Data excerpts =
++++++++++

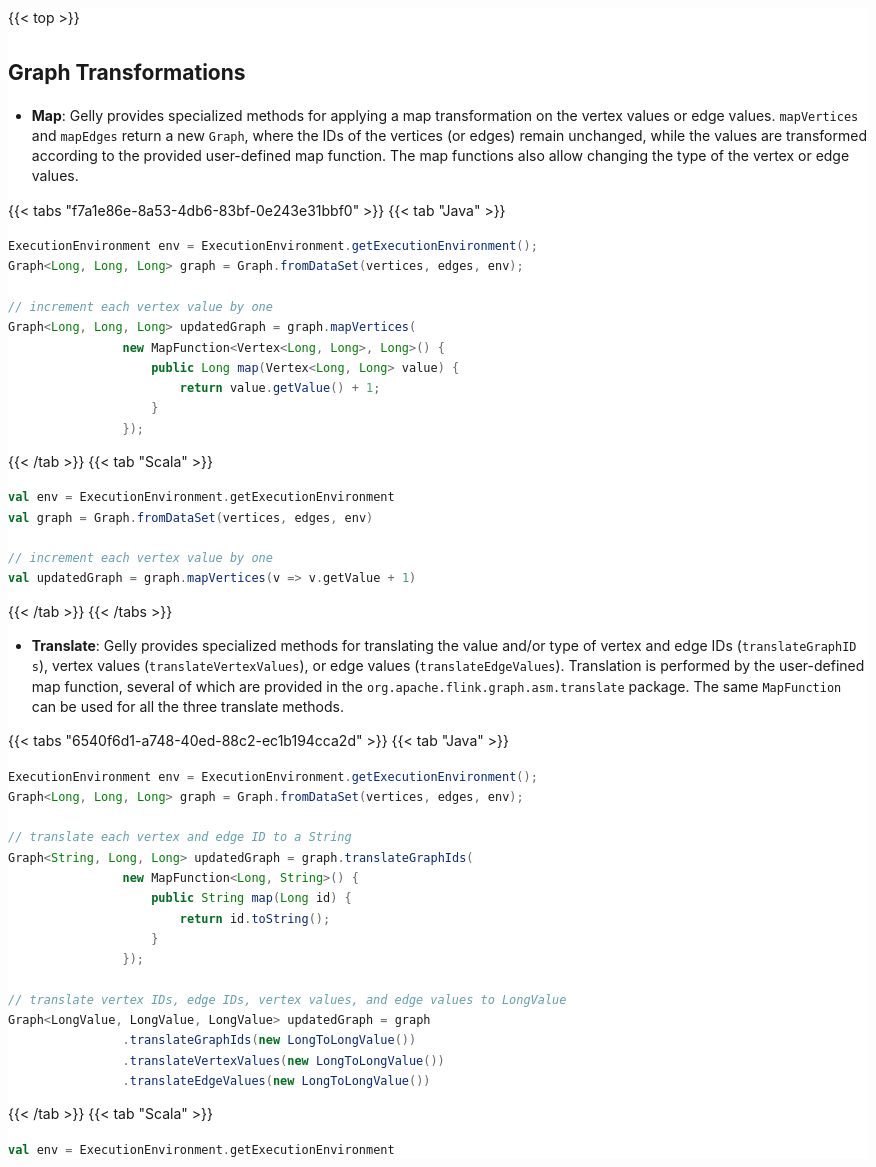 {{< top >}}

Graph Transformations
-----------------

* <strong>Map</strong>: Gelly provides specialized methods for applying a map transformation on the vertex values or edge values. `mapVertices` and `mapEdges` return a new `Graph`, where the IDs of the vertices (or edges) remain unchanged, while the values are transformed according to the provided user-defined map function. The map functions also allow changing the type of the vertex or edge values.

{{< tabs "f7a1e86e-8a53-4db6-83bf-0e243e31bbf0" >}}
{{< tab "Java" >}}
```java
ExecutionEnvironment env = ExecutionEnvironment.getExecutionEnvironment();
Graph<Long, Long, Long> graph = Graph.fromDataSet(vertices, edges, env);

// increment each vertex value by one
Graph<Long, Long, Long> updatedGraph = graph.mapVertices(
				new MapFunction<Vertex<Long, Long>, Long>() {
					public Long map(Vertex<Long, Long> value) {
						return value.getValue() + 1;
					}
				});
```
{{< /tab >}}
{{< tab "Scala" >}}
```scala
val env = ExecutionEnvironment.getExecutionEnvironment
val graph = Graph.fromDataSet(vertices, edges, env)

// increment each vertex value by one
val updatedGraph = graph.mapVertices(v => v.getValue + 1)
```
{{< /tab >}}
{{< /tabs >}}

* <strong>Translate</strong>: Gelly provides specialized methods for translating the value and/or type of vertex and edge IDs (`translateGraphIDs`), vertex values (`translateVertexValues`), or edge values (`translateEdgeValues`). Translation is performed by the user-defined map function, several of which are provided in the `org.apache.flink.graph.asm.translate` package. The same `MapFunction` can be used for all the three translate methods.

{{< tabs "6540f6d1-a748-40ed-88c2-ec1b194cca2d" >}}
{{< tab "Java" >}}
```java
ExecutionEnvironment env = ExecutionEnvironment.getExecutionEnvironment();
Graph<Long, Long, Long> graph = Graph.fromDataSet(vertices, edges, env);

// translate each vertex and edge ID to a String
Graph<String, Long, Long> updatedGraph = graph.translateGraphIds(
				new MapFunction<Long, String>() {
					public String map(Long id) {
						return id.toString();
					}
				});

// translate vertex IDs, edge IDs, vertex values, and edge values to LongValue
Graph<LongValue, LongValue, LongValue> updatedGraph = graph
                .translateGraphIds(new LongToLongValue())
                .translateVertexValues(new LongToLongValue())
                .translateEdgeValues(new LongToLongValue())
```
{{< /tab >}}
{{< tab "Scala" >}}
```scala
val env = ExecutionEnvironment.getExecutionEnvironment
```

++++++++++

Work to complete = Every line of the entries above that holds "updatedGraph" should be copied out.

Answer =
Graph<Long, Long, Long> updatedGraph = graph.mapVertices(
val updatedGraph = graph.mapVertices(v => v.getValue + 1)
Graph<String, Long, Long> updatedGraph = graph.translateGraphIds(
Graph<LongValue, LongValue, LongValue> updatedGraph = graph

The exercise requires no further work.